Guns N' Roses, Chinese Democracy, And How Business Is Done
As many of you reading this have no doubt heard by now, Guns N' Roses have set an actual release date for the ten years plus in the making album Chinese Democracy.
Billboard Magazine is reporting that Chinese Democracy will finally see the light of day on November 23. As earlier reports had indicated, the album will also be released in one of those increasingly prevalent retail exclusives, with the rights of sale going to mega-retailer Best Buy this time around.

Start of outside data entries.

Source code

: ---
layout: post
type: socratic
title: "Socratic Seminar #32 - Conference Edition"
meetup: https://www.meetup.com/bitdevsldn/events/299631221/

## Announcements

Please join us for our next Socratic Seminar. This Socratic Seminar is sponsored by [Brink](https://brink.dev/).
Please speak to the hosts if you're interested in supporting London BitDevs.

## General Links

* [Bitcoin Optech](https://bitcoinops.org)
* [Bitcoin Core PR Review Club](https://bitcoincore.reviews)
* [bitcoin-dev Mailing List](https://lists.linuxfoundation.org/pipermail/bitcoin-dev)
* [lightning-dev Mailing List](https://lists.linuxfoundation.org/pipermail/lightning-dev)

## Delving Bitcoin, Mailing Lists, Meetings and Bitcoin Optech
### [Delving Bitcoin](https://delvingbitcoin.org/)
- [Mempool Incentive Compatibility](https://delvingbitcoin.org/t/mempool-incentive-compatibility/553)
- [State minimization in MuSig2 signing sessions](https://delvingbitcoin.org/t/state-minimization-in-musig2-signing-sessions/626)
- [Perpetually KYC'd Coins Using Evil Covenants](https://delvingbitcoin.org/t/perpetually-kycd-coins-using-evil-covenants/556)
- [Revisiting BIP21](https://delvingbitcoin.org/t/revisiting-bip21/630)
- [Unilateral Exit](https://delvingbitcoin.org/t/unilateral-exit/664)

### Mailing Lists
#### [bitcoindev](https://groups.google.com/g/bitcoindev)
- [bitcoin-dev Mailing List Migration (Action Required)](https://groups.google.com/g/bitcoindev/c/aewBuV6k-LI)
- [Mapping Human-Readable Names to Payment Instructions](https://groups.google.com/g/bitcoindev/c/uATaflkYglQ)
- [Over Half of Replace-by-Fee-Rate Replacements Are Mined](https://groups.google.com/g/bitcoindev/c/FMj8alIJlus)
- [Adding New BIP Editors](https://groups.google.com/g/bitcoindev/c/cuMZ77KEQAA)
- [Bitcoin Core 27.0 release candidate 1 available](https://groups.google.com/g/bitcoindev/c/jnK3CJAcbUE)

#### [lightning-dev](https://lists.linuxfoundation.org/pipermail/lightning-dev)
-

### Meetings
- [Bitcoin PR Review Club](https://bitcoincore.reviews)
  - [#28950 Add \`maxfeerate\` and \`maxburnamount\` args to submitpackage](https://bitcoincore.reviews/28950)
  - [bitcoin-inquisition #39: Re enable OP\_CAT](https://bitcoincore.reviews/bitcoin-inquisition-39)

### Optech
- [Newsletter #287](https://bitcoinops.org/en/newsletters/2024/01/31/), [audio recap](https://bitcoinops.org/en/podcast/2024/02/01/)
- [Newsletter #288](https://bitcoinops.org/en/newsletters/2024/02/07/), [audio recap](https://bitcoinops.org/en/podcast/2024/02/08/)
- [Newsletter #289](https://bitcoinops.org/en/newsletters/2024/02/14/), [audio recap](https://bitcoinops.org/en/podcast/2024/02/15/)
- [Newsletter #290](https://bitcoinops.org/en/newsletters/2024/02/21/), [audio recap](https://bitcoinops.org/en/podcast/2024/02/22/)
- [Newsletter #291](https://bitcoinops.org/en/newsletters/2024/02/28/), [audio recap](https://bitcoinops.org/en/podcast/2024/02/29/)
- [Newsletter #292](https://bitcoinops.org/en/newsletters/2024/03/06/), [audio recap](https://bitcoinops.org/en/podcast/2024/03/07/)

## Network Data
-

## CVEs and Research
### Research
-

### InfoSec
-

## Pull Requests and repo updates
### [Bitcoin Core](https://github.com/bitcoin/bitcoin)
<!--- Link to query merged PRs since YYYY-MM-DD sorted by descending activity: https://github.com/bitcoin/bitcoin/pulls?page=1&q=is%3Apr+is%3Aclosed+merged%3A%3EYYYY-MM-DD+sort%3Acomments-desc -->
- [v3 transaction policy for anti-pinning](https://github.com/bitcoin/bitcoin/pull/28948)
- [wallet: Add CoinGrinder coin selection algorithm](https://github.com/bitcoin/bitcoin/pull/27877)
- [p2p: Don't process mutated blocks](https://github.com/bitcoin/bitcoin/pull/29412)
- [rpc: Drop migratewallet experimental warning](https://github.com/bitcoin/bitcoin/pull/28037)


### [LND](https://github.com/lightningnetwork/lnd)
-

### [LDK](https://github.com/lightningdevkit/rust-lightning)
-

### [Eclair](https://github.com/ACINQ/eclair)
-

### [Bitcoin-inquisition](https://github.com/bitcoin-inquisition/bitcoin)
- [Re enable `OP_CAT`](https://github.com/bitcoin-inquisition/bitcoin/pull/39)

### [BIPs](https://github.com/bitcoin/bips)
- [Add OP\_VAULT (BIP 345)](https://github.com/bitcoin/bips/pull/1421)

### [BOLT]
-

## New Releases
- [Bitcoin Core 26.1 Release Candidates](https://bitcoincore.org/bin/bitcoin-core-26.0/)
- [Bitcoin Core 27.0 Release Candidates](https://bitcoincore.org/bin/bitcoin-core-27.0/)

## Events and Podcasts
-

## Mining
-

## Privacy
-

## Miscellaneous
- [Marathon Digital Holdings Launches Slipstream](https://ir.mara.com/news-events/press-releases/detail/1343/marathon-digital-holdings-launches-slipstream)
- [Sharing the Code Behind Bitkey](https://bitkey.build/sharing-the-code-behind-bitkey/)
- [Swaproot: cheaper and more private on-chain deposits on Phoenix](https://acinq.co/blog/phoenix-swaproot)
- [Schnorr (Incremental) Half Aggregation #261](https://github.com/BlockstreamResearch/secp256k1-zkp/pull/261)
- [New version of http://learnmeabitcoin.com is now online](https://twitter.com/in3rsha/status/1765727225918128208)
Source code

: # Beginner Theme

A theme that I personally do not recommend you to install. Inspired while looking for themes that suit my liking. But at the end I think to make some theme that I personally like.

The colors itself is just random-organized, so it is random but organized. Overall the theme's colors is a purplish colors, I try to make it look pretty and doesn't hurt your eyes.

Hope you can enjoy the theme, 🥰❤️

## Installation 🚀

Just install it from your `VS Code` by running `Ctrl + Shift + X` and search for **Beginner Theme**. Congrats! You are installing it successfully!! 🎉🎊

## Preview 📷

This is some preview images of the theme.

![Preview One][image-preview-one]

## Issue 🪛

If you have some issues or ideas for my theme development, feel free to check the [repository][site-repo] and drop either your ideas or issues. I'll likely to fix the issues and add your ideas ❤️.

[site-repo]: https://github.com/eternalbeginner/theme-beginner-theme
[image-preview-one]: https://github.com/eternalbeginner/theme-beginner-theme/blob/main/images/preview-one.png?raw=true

As a former music retailer myself, I’ve got my own opinions about these so-called exclusivity deals, and as you can probably also imagine, most of my feelings about them are not necessarily good ones. That said, I also think I understand them. In the currently depressed climate of not only the music industry, but of the economy in general, an artist has gotta' do what an artist has gotta’ do to get the music heard.
There really just aren’t that many options anymore. Radio formats have become so fragmented that it’s really hard to figure who fits where anymore – that is at least unless you are the Jonas Brothers or Miley anyway. Making a music video is pretty much pointless anymore, since MTV no longer plays them, and the remaining video music shows have a combined reach and appeal that comes nowhere near that of the once mighty moonman.
The internet? Hey, we all know it’s a great place to find new music – that is as long as you happen to like searching for needles in a haystack anyway.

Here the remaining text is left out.